## SOURCE DATA
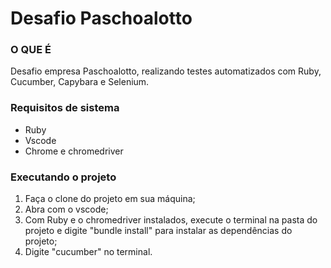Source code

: # Desafio Paschoalotto

### O QUE É
Desafio empresa Paschoalotto, realizando testes automatizados com Ruby, Cucumber, Capybara e Selenium.

### Requisitos de sistema
* Ruby
* Vscode 
* Chrome e chromedriver

### Executando o projeto
1. Faça o clone do projeto em sua máquina;
2. Abra com o vscode;
3. Com Ruby e o chromedriver instalados, execute o terminal na pasta do projeto e digite "bundle install" para instalar as dependências do projeto;
4. Digite "cucumber" no terminal.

## EXERCISE GOAL
Each line above should be written out again exactly, without any image.

## YOUR RESPONSE
Source code

: # Desafio Paschoalotto

### O QUE É
Desafio empresa Paschoalotto, realizando testes automatizados com Ruby, Cucumber, Capybara e Selenium.

### Requisitos de sistema
* Ruby
* Vscode 
* Chrome e chromedriver

### Executando o projeto
1. Faça o clone do projeto em sua máquina;
2. Abra com o vscode;
3. Com Ruby e o chromedriver instalados, execute o terminal na pasta do projeto e digite "bundle install" para instalar as dependências do projeto;
4. Digite "cucumber" no terminal.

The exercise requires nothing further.